Zespół trenera Pawła Tetelewskiego raził nieskutecznością i chaosem w ofensywie, mając po kwadransie gry zaledwie cztery gole, podczas gdy rywalki uzbierały już osiem. Dodatkowo lublinianki popełniały proste błędy, oddając piłkę przeciwniczkom aż osiem razy w pierwszym kwadransie. Przerwa na żądanie lubelskiego szkoleniowca niewiele zmieniła, gdyż po powrocie na boisko gospodynie szybko powiększyły prowadzenie do sześciu trafień (10:4).
Dopiero w 20. minucie Daria Przywara przerwała trwającą blisko dziesięć minut niemoc przyjezdnych w ataku. Piotrcovia jednak kontrolowała przebieg wydarzeń i na pięć minut przed zakończeniem pierwszej części meczu miała zapas sześciu bramek (14:8). W ostatnim fragmencie padł tylko jeden gol, którego autorką była Wiktoria Gliwińska. Finalnie na półmetku było 14:9 dla drużyny z województwa łódzkiego.
Team znad Bystrzycy, zdecydowany faworyt spotkania, niespodziewanie zawiódł w premierowej odsłonie. Zespół z Lublina czekało tym samym bardzo trudne zadanie po zmianie stron, jeśli chciał wrócić do meczu i uniknąć kompromitującej porażki. W szatni czekała zapewne biało-zielone reprymenda od trenera, a druga połowa zapowiadała się jako prawdziwa walka o przetrwanie.

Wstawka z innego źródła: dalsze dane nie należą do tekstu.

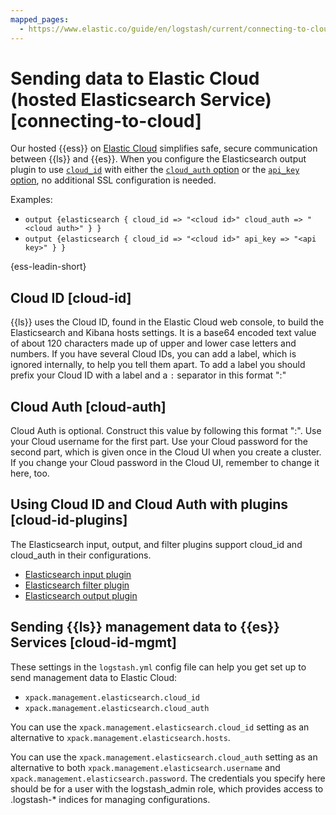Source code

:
 ```yaml
---
mapped_pages:
  - https://www.elastic.co/guide/en/logstash/current/connecting-to-cloud.html
---
```


# Sending data to Elastic Cloud (hosted Elasticsearch Service) [connecting-to-cloud]

Our hosted {{ess}} on [Elastic Cloud](https://cloud.elastic.co/) simplifies safe, secure communication between {{ls}} and {{es}}. When you configure the Elasticsearch output plugin to use [`cloud_id`](/logstash-docs-md://lsr/plugins-outputs-elasticsearch.md#plugins-outputs-elasticsearch-cloud_id) with either the [`cloud_auth` option](/logstash-docs-md://lsr/plugins-outputs-elasticsearch.md#plugins-outputs-elasticsearch-cloud_auth) or the [`api_key` option](/logstash-docs-md://lsr/plugins-outputs-elasticsearch.md#plugins-outputs-elasticsearch-api_key), no additional SSL configuration is needed.

Examples:

* `output {elasticsearch { cloud_id => "<cloud id>" cloud_auth => "<cloud auth>" } }`
* `output {elasticsearch { cloud_id => "<cloud id>" api_key => "<api key>" } }`

{ess-leadin-short}

## Cloud ID [cloud-id]

{{ls}} uses the Cloud ID, found in the Elastic Cloud web console, to build the Elasticsearch and Kibana hosts settings. It is a base64 encoded text value of about 120 characters made up of upper and lower case letters and numbers. If you have several Cloud IDs, you can add a label, which is ignored internally, to help you tell them apart. To add a label you should prefix your Cloud ID with a label and a `:` separator in this format "<label>:<cloud-id>"


## Cloud Auth [cloud-auth]

Cloud Auth is optional. Construct this value by following this format "<username>:<password>". Use your Cloud username for the first part. Use your Cloud password for the second part, which is given once in the Cloud UI when you create a cluster. If you change your Cloud password in the Cloud UI, remember to change it here, too.


## Using Cloud ID and Cloud Auth with plugins [cloud-id-plugins]

The Elasticsearch input, output, and filter plugins support cloud_id and cloud_auth in their configurations.

* [Elasticsearch input plugin](/logstash-docs-md://lsr/plugins-inputs-elasticsearch.md#plugins-inputs-elasticsearch-cloud_id)
* [Elasticsearch filter plugin](/logstash-docs-md://lsr/plugins-filters-elasticsearch.md#plugins-filters-elasticsearch-cloud_id)
* [Elasticsearch output plugin](/logstash-docs-md://lsr/plugins-outputs-elasticsearch.md#plugins-outputs-elasticsearch-cloud_id)


## Sending {{ls}} management data to {{es}} Services [cloud-id-mgmt]

These settings in the `logstash.yml` config file can help you get set up to send management data to Elastic Cloud:

* `xpack.management.elasticsearch.cloud_id`
* `xpack.management.elasticsearch.cloud_auth`

You can use the `xpack.management.elasticsearch.cloud_id` setting as an alternative to `xpack.management.elasticsearch.hosts`.

You can use the `xpack.management.elasticsearch.cloud_auth` setting as an alternative to both `xpack.management.elasticsearch.username` and `xpack.management.elasticsearch.password`. The credentials you specify here should be for a user with the logstash_admin role, which provides access to .logstash-* indices for managing configurations.


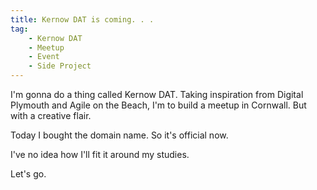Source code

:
 ```yaml
---
title: Kernow DAT is coming. . . 
tag:
    - Kernow DAT
    - Meetup
    - Event
    - Side Project
---
```


I'm gonna do a thing called Kernow DAT. Taking inspiration from Digital Plymouth and Agile on the Beach, I'm to build a meetup in Cornwall. But with a creative flair.

Today I bought the domain name. So it's official now.

I've no idea how I'll fit it around my studies.

Let's go.
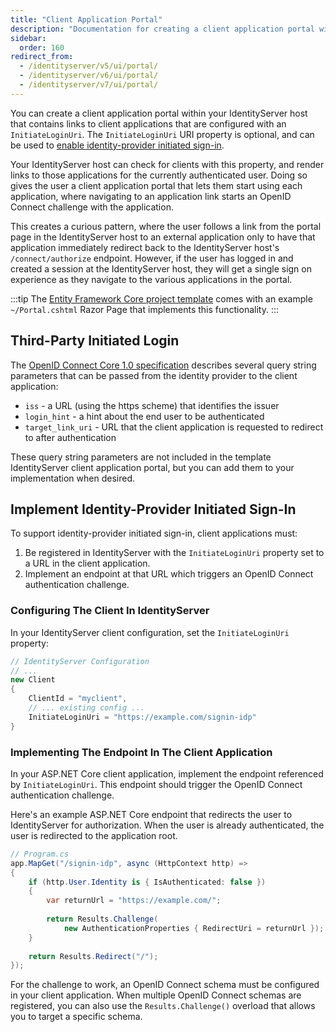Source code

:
 ```yaml
---
title: "Client Application Portal"
description: "Documentation for creating a client application portal within IdentityServer that provides links to applications configured with InitiateLoginUri, enabling a seamless single sign-on experience for users."
sidebar:
  order: 160
redirect_from:
  - /identityserver/v5/ui/portal/
  - /identityserver/v6/ui/portal/
  - /identityserver/v7/ui/portal/
---
```


You can create a client application portal within your IdentityServer host that contains links to client applications
that are configured with an `InitiateLoginUri`. The `InitiateLoginUri` URI property is optional, and can be used to
[enable identity-provider initiated sign-in](https://openid.net/specs/openid-connect-core-1_0.html#ThirdPartyInitiatedLogin).

Your IdentityServer host can check for clients with this property, and render links to those applications for the
currently authenticated user.  Doing so gives the user a client application portal that lets them start using each
application, where navigating to  an application link starts an OpenID Connect challenge with the application. 

This creates a curious pattern, where the user follows a link from the portal page in the IdentityServer host to
an external application only to have that application immediately redirect back to the IdentityServer host's
`/connect/authorize` endpoint. However, if the user has logged in and created a session at the IdentityServer host,
they will get a single sign on experience as they navigate to the various applications in the portal.

:::tip
The [Entity Framework Core project template](/identityserver/overview/packaging/#templates) comes with an example
`~/Portal.cshtml` Razor Page that implements this functionality.
:::

## Third-Party Initiated Login

The [OpenID Connect Core 1.0 specification](https://openid.net/specs/openid-connect-core-1_0.html#ThirdPartyInitiatedLogin)
describes several query string parameters that can be passed from the identity provider to the client application:

* `iss` - a URL (using the https scheme) that identifies the issuer
* `login_hint` - a hint about the end user to be authenticated
* `target_link_uri` - URL that the client application is requested to redirect to after authentication

These query string parameters are not included in the template IdentityServer client application portal, but you can add
them to your implementation when desired.

## Implement Identity-Provider Initiated Sign-In

To support identity-provider initiated sign-in, client applications must:

1. Be registered in IdentityServer with the `InitiateLoginUri` property set to a URL in the client application.
2. Implement an endpoint at that URL which triggers an OpenID Connect authentication challenge.

### Configuring The Client In IdentityServer

In your IdentityServer client configuration, set the `InitiateLoginUri` property:

```csharp {7}
// IdentityServer Configuration
// ...
new Client
{
    ClientId = "myclient",
    // ... existing config ...
    InitiateLoginUri = "https://example.com/signin-idp"
}
```

### Implementing The Endpoint In The Client Application

In your ASP.NET Core client application, implement the endpoint referenced by `InitiateLoginUri`.
This endpoint should trigger the OpenID Connect authentication challenge.

Here's an example ASP.NET Core endpoint that redirects the user to IdentityServer for authorization.
When the user is already authenticated, the user is redirected to the application root.

```csharp
// Program.cs
app.MapGet("/signin-idp", async (HttpContext http) =>
{
    if (http.User.Identity is { IsAuthenticated: false })
    {
        var returnUrl = "https://example.com/";
        
        return Results.Challenge(
            new AuthenticationProperties { RedirectUri = returnUrl });
    }
    
    return Results.Redirect("/");
});
```

For the challenge to work, an OpenID Connect schema must be configured in your client application.
When multiple OpenID Connect schemas are registered, you can also use the `Results.Challenge()` overload that allows
you to target a specific schema.

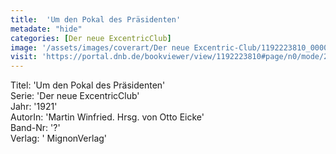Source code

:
 ```yaml
---
title:  'Um den Pokal des Präsidenten'
metadate: "hide"
categories: [Der neue ExcentricClub]
image: '/assets/images/coverart/Der neue Excentric-Club/1192223810_00000010.jpg'
visit: 'https://portal.dnb.de/bookviewer/view/1192223810#page/n0/mode/2up'
---
```

Titel: 'Um den Pokal des Präsidenten' <br>
Serie: 'Der neue ExcentricClub' <br>
Jahr: '1921' <br>
AutorIn: 'Martin Winfried. Hrsg. von Otto Eicke' <br>
Band-Nr: '?' <br>
Verlag: ' MignonVerlag'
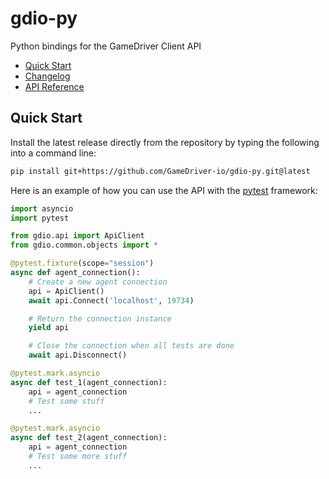 # gdio-py
Python bindings for the GameDriver Client API

 - [Quick Start](#Quick-Start)
 - [Changelog](CHANGELOG.md)
 - [API Reference](docs/ApiClient_Reference.md)

## Quick Start

Install the latest release directly from the repository by typing the following into a command line:
```bash
pip install git+https://github.com/GameDriver-io/gdio-py.git@latest
```

Here is an example of how you can use the API with the [pytest](https://docs.pytest.org/en/latest/getting-started.html) framework:
```py
import asyncio
import pytest

from gdio.api import ApiClient
from gdio.common.objects import *

@pytest.fixture(scope="session")
async def agent_connection():
    # Create a new agent connection
    api = ApiClient()
    await api.Connect('localhost', 19734)

    # Return the connection instance
    yield api

    # Close the connection when all tests are done
    await api.Disconnect()

@pytest.mark.asyncio
async def test_1(agent_connection):
    api = agent_connection
    # Test some stuff
    ...

@pytest.mark.asyncio
async def test_2(agent_connection):
    api = agent_connection
    # Test some more stuff
    ...
```
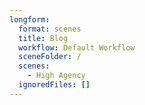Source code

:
 ```yaml
---
longform:
  format: scenes
  title: Blog
  workflow: Default Workflow
  sceneFolder: /
  scenes:
    - High Agency
  ignoredFiles: []
---
```

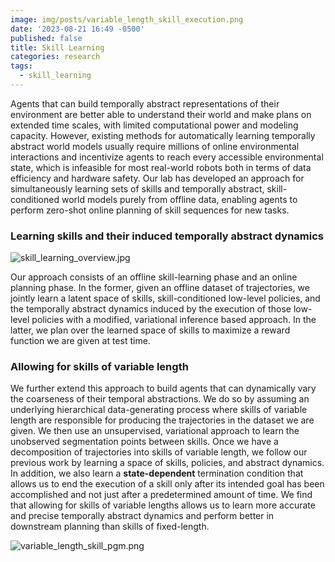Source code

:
 ```yaml
---
image: img/posts/variable_length_skill_execution.png
date: '2023-08-21 16:49 -0500'
published: false
title: Skill Learning
categories: research
tags:
  - skill_learning
---
```

Agents that can build temporally abstract representations of their environment are better able
to understand their world and make plans on extended time scales, with limited computational
power and modeling capacity. However, existing
methods for automatically learning temporally
abstract world models usually require millions
of online environmental interactions and incentivize agents to reach every accessible environmental state, which is infeasible for most real-world robots both in terms of data efficiency and
hardware safety. Our lab has developed an approach for simultaneously learning sets of skills
and temporally abstract, skill-conditioned world
models purely from offline data, enabling agents
to perform zero-shot online planning of skill sequences for new tasks.

### Learning skills and their induced temporally abstract dynamics

![skill_learning_overview.jpg]({{site.baseurl}}/img/posts/skill_learning_overview.jpg)

Our approach consists of an offline skill-learning phase and an online planning phase. In the former, given an offline dataset of trajectories, we jointly learn a latent space of skills, skill-conditioned low-level policies, and the temporally abstract dynamics induced by the execution of those low-level policies with a modified, variational inference based approach. In the latter, we plan over the learned space of skills to maximize a reward function we are given at test time.

### Allowing for skills of variable length

We further extend this approach to build agents that can dynamically vary the coarseness of their temporal abstractions. We do so by assuming an underlying hierarchical data-generating process where skills of variable length are responsible for producing the trajectories in the dataset we are given. We then use an unsupervised, variational approach to learn the unobserved segmentation points between skills. Once we have a decomposition of trajectories into skills of variable length, we follow our previous work by learning a space of skills, policies, and abstract dynamics. In addition, we also learn a __state-dependent__ termination condition that allows us to end the execution of a skill only after its intended goal has been accomplished and not just after a predetermined amount of time. We find that allowing for skills of variable lengths allows us to learn more accurate and precise temporally abstract dynamics and perform better in downstream planning than skills of fixed-length.

![variable_length_skill_pgm.png]({{site.baseurl}}/img/posts/variable_length_skill_pgm.png)
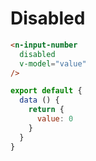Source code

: # Disabled
```html
<n-input-number
  disabled
  v-model="value"
/>
```
```js
export default {
  data () {
    return {
      value: 0
    }
  }
}
```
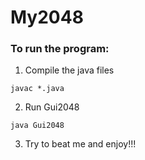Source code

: # My2048
### To run the program:
1. Compile the java files
```
javac *.java
```
2. Run Gui2048
```
java Gui2048
```
3. Try to beat me and enjoy!!!
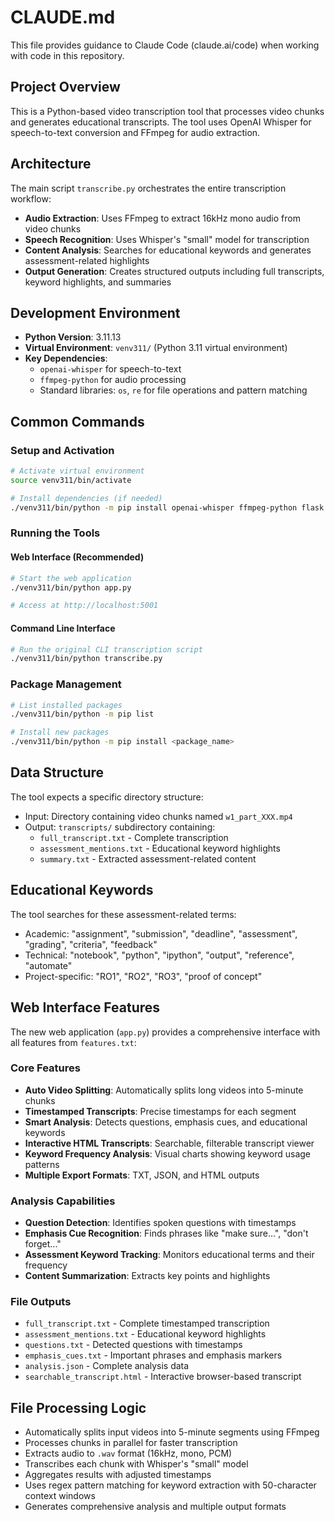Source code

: # CLAUDE.md

This file provides guidance to Claude Code (claude.ai/code) when working with code in this repository.

## Project Overview

This is a Python-based video transcription tool that processes video chunks and generates educational transcripts. The tool uses OpenAI Whisper for speech-to-text conversion and FFmpeg for audio extraction.

## Architecture

The main script `transcribe.py` orchestrates the entire transcription workflow:
- **Audio Extraction**: Uses FFmpeg to extract 16kHz mono audio from video chunks
- **Speech Recognition**: Uses Whisper's "small" model for transcription
- **Content Analysis**: Searches for educational keywords and generates assessment-related highlights
- **Output Generation**: Creates structured outputs including full transcripts, keyword highlights, and summaries

## Development Environment

- **Python Version**: 3.11.13
- **Virtual Environment**: `venv311/` (Python 3.11 virtual environment)
- **Key Dependencies**: 
  - `openai-whisper` for speech-to-text
  - `ffmpeg-python` for audio processing
  - Standard libraries: `os`, `re` for file operations and pattern matching

## Common Commands

### Setup and Activation
```bash
# Activate virtual environment
source venv311/bin/activate

# Install dependencies (if needed)
./venv311/bin/python -m pip install openai-whisper ffmpeg-python flask
```

### Running the Tools

#### Web Interface (Recommended)
```bash
# Start the web application
./venv311/bin/python app.py

# Access at http://localhost:5001
```

#### Command Line Interface
```bash
# Run the original CLI transcription script
./venv311/bin/python transcribe.py
```

### Package Management
```bash
# List installed packages
./venv311/bin/python -m pip list

# Install new packages
./venv311/bin/python -m pip install <package_name>
```

## Data Structure

The tool expects a specific directory structure:
- Input: Directory containing video chunks named `w1_part_XXX.mp4`
- Output: `transcripts/` subdirectory containing:
  - `full_transcript.txt` - Complete transcription
  - `assessment_mentions.txt` - Educational keyword highlights
  - `summary.txt` - Extracted assessment-related content

## Educational Keywords

The tool searches for these assessment-related terms:
- Academic: "assignment", "submission", "deadline", "assessment", "grading", "criteria", "feedback"
- Technical: "notebook", "python", "ipython", "output", "reference", "automate"
- Project-specific: "RO1", "RO2", "RO3", "proof of concept"

## Web Interface Features

The new web application (`app.py`) provides a comprehensive interface with all features from `features.txt`:

### Core Features
- **Auto Video Splitting**: Automatically splits long videos into 5-minute chunks
- **Timestamped Transcripts**: Precise timestamps for each segment
- **Smart Analysis**: Detects questions, emphasis cues, and educational keywords
- **Interactive HTML Transcripts**: Searchable, filterable transcript viewer
- **Keyword Frequency Analysis**: Visual charts showing keyword usage patterns
- **Multiple Export Formats**: TXT, JSON, and HTML outputs

### Analysis Capabilities
- **Question Detection**: Identifies spoken questions with timestamps
- **Emphasis Cue Recognition**: Finds phrases like "make sure...", "don't forget..."
- **Assessment Keyword Tracking**: Monitors educational terms and their frequency
- **Content Summarization**: Extracts key points and highlights

### File Outputs
- `full_transcript.txt` - Complete timestamped transcription
- `assessment_mentions.txt` - Educational keyword highlights  
- `questions.txt` - Detected questions with timestamps
- `emphasis_cues.txt` - Important phrases and emphasis markers
- `analysis.json` - Complete analysis data
- `searchable_transcript.html` - Interactive browser-based transcript

## File Processing Logic

- Automatically splits input videos into 5-minute segments using FFmpeg
- Processes chunks in parallel for faster transcription
- Extracts audio to `.wav` format (16kHz, mono, PCM)
- Transcribes each chunk with Whisper's "small" model
- Aggregates results with adjusted timestamps
- Uses regex pattern matching for keyword extraction with 50-character context windows
- Generates comprehensive analysis and multiple output formats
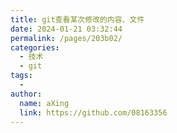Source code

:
 ```yaml
---
title: git查看某次修改的内容、文件
date: 2024-01-21 03:32:44
permalink: /pages/203b02/
categories:
  - 技术
  - git
tags:
  - 
author: 
  name: aXing
  link: https://github.com/08163356
---
```

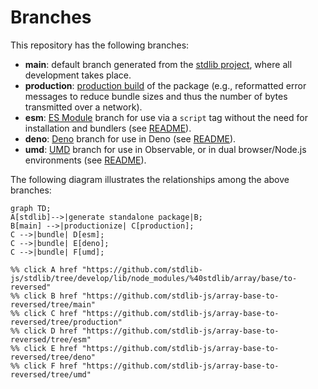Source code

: <!--

@license Apache-2.0

Copyright (c) 2022 The Stdlib Authors.

Licensed under the Apache License, Version 2.0 (the "License");
you may not use this file except in compliance with the License.
You may obtain a copy of the License at

    http://www.apache.org/licenses/LICENSE-2.0

Unless required by applicable law or agreed to in writing, software
distributed under the License is distributed on an "AS IS" BASIS,
WITHOUT WARRANTIES OR CONDITIONS OF ANY KIND, either express or implied.
See the License for the specific language governing permissions and
limitations under the License.

-->

# Branches

This repository has the following branches:

-   **main**: default branch generated from the [stdlib project][stdlib-url], where all development takes place.
-   **production**: [production build][production-url] of the package (e.g., reformatted error messages to reduce bundle sizes and thus the number of bytes transmitted over a network).
-   **esm**: [ES Module][esm-url] branch for use via a `script` tag without the need for installation and bundlers (see [README][esm-readme]).
-   **deno**: [Deno][deno-url] branch for use in Deno (see [README][deno-readme]).
-   **umd**: [UMD][umd-url] branch for use in Observable, or in dual browser/Node.js environments (see [README][umd-readme]).

The following diagram illustrates the relationships among the above branches:

```mermaid
graph TD;
A[stdlib]-->|generate standalone package|B;
B[main] -->|productionize| C[production];
C -->|bundle| D[esm];
C -->|bundle| E[deno];
C -->|bundle| F[umd];

%% click A href "https://github.com/stdlib-js/stdlib/tree/develop/lib/node_modules/%40stdlib/array/base/to-reversed"
%% click B href "https://github.com/stdlib-js/array-base-to-reversed/tree/main"
%% click C href "https://github.com/stdlib-js/array-base-to-reversed/tree/production"
%% click D href "https://github.com/stdlib-js/array-base-to-reversed/tree/esm"
%% click E href "https://github.com/stdlib-js/array-base-to-reversed/tree/deno"
%% click F href "https://github.com/stdlib-js/array-base-to-reversed/tree/umd"
```

[stdlib-url]: https://github.com/stdlib-js/stdlib/tree/develop/lib/node_modules/%40stdlib/array/base/to-reversed
[production-url]: https://github.com/stdlib-js/array-base-to-reversed/tree/production
[deno-url]: https://github.com/stdlib-js/array-base-to-reversed/tree/deno
[deno-readme]: https://github.com/stdlib-js/array-base-to-reversed/blob/deno/README.md
[umd-url]: https://github.com/stdlib-js/array-base-to-reversed/tree/umd
[umd-readme]: https://github.com/stdlib-js/array-base-to-reversed/blob/umd/README.md
[esm-url]: https://github.com/stdlib-js/array-base-to-reversed/tree/esm
[esm-readme]: https://github.com/stdlib-js/array-base-to-reversed/blob/esm/README.md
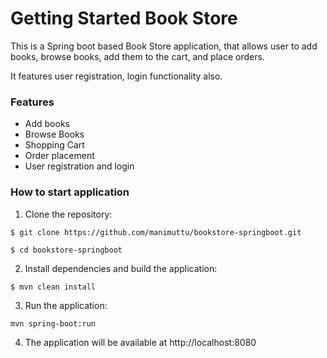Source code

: # Getting Started Book Store

This is a Spring boot based Book Store application,
that allows user to add books, browse books, add them to the cart,
and place orders.

It features user registration, login functionality also.

### Features
* Add books
* Browse Books
* Shopping Cart
* Order placement
* User registration and login

### How to start application
1. Clone the repository:
```
$ git clone https://github.com/manimuttu/bookstore-springboot.git

$ cd bookstore-springboot
```
2. Install dependencies and build the application:
```
$ mvn clean install
```

3. Run the application:

```
mvn spring-boot:run
```
4. The application will be available at http://localhost:8080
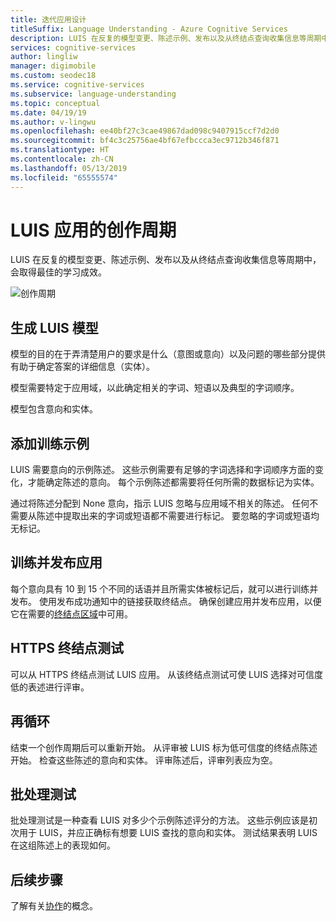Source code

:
 ```yaml
---
title: 迭代应用设计
titleSuffix: Language Understanding - Azure Cognitive Services
description: LUIS 在反复的模型变更、陈述示例、发布以及从终结点查询收集信息等周期中，会取得最佳的学习成效。
services: cognitive-services
author: lingliw
manager: digimobile
ms.custom: seodec18
ms.service: cognitive-services
ms.subservice: language-understanding
ms.topic: conceptual
ms.date: 04/19/19
ms.author: v-lingwu
ms.openlocfilehash: ee40bf27c3cae49867dad098c9407915ccf7d2d0
ms.sourcegitcommit: bf4c3c25756ae4bf67efbccca3ec9712b346f871
ms.translationtype: HT
ms.contentlocale: zh-CN
ms.lasthandoff: 05/13/2019
ms.locfileid: "65555574"
---
```

# <a name="authoring-cycle-for-your-luis-app"></a>LUIS 应用的创作周期
LUIS 在反复的模型变更、陈述示例、发布以及从终结点查询收集信息等周期中，会取得最佳的学习成效。 

![创作周期](./media/luis-concept-app-iteration/iteration.png)

## <a name="building-a-luis-model"></a>生成 LUIS 模型
模型的目的在于弄清楚用户的要求是什么（意图或意向）以及问题的哪些部分提供有助于确定答案的详细信息（实体）。 

模型需要特定于应用域，以此确定相关的字词、短语以及典型的字词顺序。 

模型包含意向和实体。 

## <a name="add-training-examples"></a>添加训练示例
LUIS 需要意向的示例陈述。 这些示例需要有足够的字词选择和字词顺序方面的变化，才能确定陈述的意向。 每个示例陈述都需要将任何所需的数据标记为实体。 

通过将陈述分配到 None 意向，指示 LUIS 忽略与应用域不相关的陈述。 任何不需要从陈述中提取出来的字词或短语都不需要进行标记。 要忽略的字词或短语均无标记。 

## <a name="train-and-publish-the-app"></a>训练并发布应用
每个意向具有 10 到 15 个不同的话语并且所需实体被标记后，就可以进行训练并发布。 使用发布成功通知中的链接获取终结点。 确保创建应用并发布应用，以便它在需要的[终结点区域](luis-reference-regions.md)中可用。 

## <a name="https-endpoint-testing"></a>HTTPS 终结点测试
可以从 HTTPS 终结点测试 LUIS 应用。 从该终结点测试可使 LUIS 选择对可信度低的表述进行评审。  

## <a name="recycle"></a>再循环
结束一个创作周期后可以重新开始。 从评审被 LUIS 标为低可信度的终结点陈述开始。 检查这些陈述的意向和实体。 评审陈述后，评审列表应为空。  

## <a name="batch-testing"></a>批处理测试
批处理测试是一种查看 LUIS 对多少个示例陈述评分的方法。 这些示例应该是初次用于 LUIS，并应正确标有想要 LUIS 查找的意向和实体。 测试结果表明 LUIS 在这组陈述上的表现如何。 

## <a name="next-steps"></a>后续步骤

了解有关[协作](luis-concept-collaborator.md)的概念。





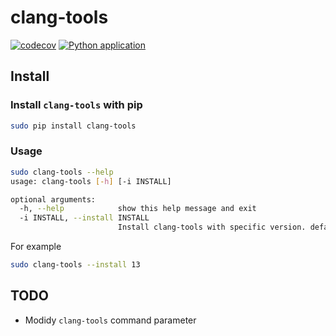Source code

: # clang-tools

[![codecov](https://codecov.io/gh/shenxianpeng/clang-tools-pip/branch/master/graph/badge.svg?token=40G5ZOIRRR)](https://codecov.io/gh/shenxianpeng/clang-tools-pip) [![Python application](https://github.com/shenxianpeng/clang-tools-pip/actions/workflows/python-build.yml/badge.svg)](https://github.com/shenxianpeng/clang-tools-pip/actions/workflows/python-build.yml)

## Install

### Install `clang-tools` with pip

```bash
sudo pip install clang-tools
```

### Usage

```bash
sudo clang-tools --help
usage: clang-tools [-h] [-i INSTALL]

optional arguments:
  -h, --help            show this help message and exit
  -i INSTALL, --install INSTALL
                        Install clang-tools with specific version. default is 12.
```
For example 

```bash
sudo clang-tools --install 13
```

## TODO

* Modidy `clang-tools` command parameter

Po zmianie stron wydawało się, że zespół z Lublina wrócił do gry. Już po siedmiu minutach drugiej połowy PGE MKS El-Volt zmniejszył straty do zaledwie jednego gola (14:13), głównie dzięki skuteczności Adrianny Górnej, która trzykrotnie wpisała się na listę strzelczyń oraz kolejnemu trafieniu Darii Przywary. Można było zakładać, że to tylko kwestia czasu, jak przyjezdne doprowadzą do remisu
Niestety, zamiast wyrównać, lublinianki znów wpadły w ofensywny dołek. Od 37. do 46. minuty nie potrafiły znaleźć drogi do bramki Piotrcovii, a gospodynie bezlitośnie to wykorzystały, odskakując na 18:13. Dziesięć minut przed końcem meczu miejscowe prowadziły już 21:15, kontrolując sytuację na parkiecie.
Mimo prób odrobienia strat, drużyna Pawła Tetelewskiego nie zdołała przełamać szczelnej defensywy Piotrcovii, ani zatrzymać rozpędzonych piotrkowianek. Ostatecznie lubelski zespół musiał pogodzić się z pierwszą porażką w czwartym meczu trwającego sezonu ORLEN Superligi Kobiet.